Northern Italy vs my memories of southern Italy: I spent one overnight in Naples in 2001 on my way to Bosnia, and my other Italian experience was Rome/Florence in 1987.  I remember the roads/the walking to be far more chaotic and, um, thrilling in the south than in the north. While we saw some old stuff here in Milan and in Venice, well, it doesn't get much older than Rome (except my trip to Jerusalem 5 years ago).  The food?  My palate has changed a lot and I am willing to pay much more now (not traveling on $25/day max anymore) so I can't make any comparisons.  I didn't get food poisoned this time, so there's that!  Much more English this time, which is no surprise.  Navigating via google maps made things far easier this time--to use the metro system, to get to the sights, to navigate the alleys of Venice, to find excellent restaurants, and only get gelato at places rated 4.5 or higher.

Overall, how would I rank the places we visited over the past ten days?  

  1. Venice.  Just too pretty, too much fun.  Points off for not letting us into their castle.
  2. Erfurt. Small and sweet and I knew it complete.
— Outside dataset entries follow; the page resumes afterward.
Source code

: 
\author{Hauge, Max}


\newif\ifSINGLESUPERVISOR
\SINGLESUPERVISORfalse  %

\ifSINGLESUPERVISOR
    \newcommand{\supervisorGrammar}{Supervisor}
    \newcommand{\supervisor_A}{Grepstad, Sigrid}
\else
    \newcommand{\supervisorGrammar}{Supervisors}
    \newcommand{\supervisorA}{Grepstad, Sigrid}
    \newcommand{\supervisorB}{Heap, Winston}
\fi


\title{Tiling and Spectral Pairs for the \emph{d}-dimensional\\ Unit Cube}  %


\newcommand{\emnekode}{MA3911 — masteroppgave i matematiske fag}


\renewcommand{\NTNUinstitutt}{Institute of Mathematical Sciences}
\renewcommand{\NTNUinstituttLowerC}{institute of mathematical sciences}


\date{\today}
Kept up our castle streak nicely with its citadel.
  3. Dresden.  Its old town is spectacular--huge buildings of all different kinds of shapes and histories, nicely positioned on the Elbe (fun to be on the river that divided Soviet and western forces at the end of the war).  Bumps up with the Schloss nearby that we enjoyed so much.  We had our best German food here--a German tapas place if I remember correctly.
  4. Nuremberg.  The rise and fall of Nazis in one place with site of rallies and the trials plus a really cool castle.  Some great food.
  5. Milan.  Only this far down the list because the other places were that special.  Definitely gets points for a fantastic Da Vinci designed castle, terrific food (the last dinner's service had much to be desired).  Points off for Mosquito Molly.  
  6. Leipzig.  It was ok, didn't knock our socks off.
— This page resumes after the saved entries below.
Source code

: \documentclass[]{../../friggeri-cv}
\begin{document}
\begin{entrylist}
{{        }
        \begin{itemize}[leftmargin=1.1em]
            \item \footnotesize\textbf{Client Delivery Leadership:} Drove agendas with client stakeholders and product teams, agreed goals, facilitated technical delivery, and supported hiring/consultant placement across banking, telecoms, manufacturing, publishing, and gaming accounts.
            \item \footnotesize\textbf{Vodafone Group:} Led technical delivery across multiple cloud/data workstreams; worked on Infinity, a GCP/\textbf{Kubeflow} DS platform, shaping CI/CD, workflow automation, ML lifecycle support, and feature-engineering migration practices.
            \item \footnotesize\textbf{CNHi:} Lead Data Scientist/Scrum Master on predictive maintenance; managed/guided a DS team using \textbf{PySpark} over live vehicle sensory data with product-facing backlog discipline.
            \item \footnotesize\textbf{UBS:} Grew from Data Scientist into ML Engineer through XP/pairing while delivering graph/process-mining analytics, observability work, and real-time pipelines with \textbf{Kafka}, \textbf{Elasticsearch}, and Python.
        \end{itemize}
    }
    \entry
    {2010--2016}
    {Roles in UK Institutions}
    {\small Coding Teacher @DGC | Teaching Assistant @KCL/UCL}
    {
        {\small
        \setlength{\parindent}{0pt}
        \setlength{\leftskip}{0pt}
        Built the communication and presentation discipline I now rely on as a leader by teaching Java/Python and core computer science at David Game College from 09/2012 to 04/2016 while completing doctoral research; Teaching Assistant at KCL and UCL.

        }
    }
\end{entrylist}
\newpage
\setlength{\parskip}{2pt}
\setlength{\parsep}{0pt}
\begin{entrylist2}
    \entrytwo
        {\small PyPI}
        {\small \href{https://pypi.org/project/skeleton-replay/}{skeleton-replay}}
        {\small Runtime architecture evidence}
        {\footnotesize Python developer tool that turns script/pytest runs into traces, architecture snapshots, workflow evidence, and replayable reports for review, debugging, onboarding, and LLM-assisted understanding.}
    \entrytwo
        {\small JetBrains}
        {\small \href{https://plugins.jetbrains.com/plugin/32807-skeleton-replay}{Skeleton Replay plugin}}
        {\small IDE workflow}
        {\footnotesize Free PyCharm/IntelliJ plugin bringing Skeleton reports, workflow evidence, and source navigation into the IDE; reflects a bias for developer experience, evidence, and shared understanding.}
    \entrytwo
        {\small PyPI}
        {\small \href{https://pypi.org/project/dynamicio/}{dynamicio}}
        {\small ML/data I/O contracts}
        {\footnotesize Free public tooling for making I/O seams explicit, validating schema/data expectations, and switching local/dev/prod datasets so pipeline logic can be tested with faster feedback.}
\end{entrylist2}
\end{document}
And yes, between the German heavy food of Franconia and the gelato of Italy, I blew my diet bigtime.  Hopefully my lack of treadmilling was offset by all the walking.

I will be spending another three months in Berlin next winter/spring for the second half of the Humboldt Award, again at the Hertie School.  Where will I wander next time?  The Italian Alps are calling--good snow and better food than the Austrian Alps.  Maybe Greece, maybe some part of the Balkans, depends on a variety of things including the possibility of traveling with my daughter.  Anyhow, as always, I am so lucky.  I was very frustrated with my career at the start and for some time, but I have been in a good place in spirit and physically for quite some time.  I do have a plan for the next sabbatical in seven years.  Hopefully, it can come into fruition as well as this one.

 


15 Years? This Blog Can Soon Get A Permit to Drive

I can be a harsh critic of myself...
 I have marked the anniversary of this blog a few times before, but, jeez, 15 years is a big number.  Much longer than I have resided anywhere although Ottawa will match that in a few years.  I started blogging in a different world--in the middle of an economic crisis, with a rising far right (remember the Tea Party?), and multiple wars.  Now, we have a housing crisis, my kid is unemployed, and the far right is rising in Canada but is already in solid control of the US courts.  So, yeah, it has been a ride.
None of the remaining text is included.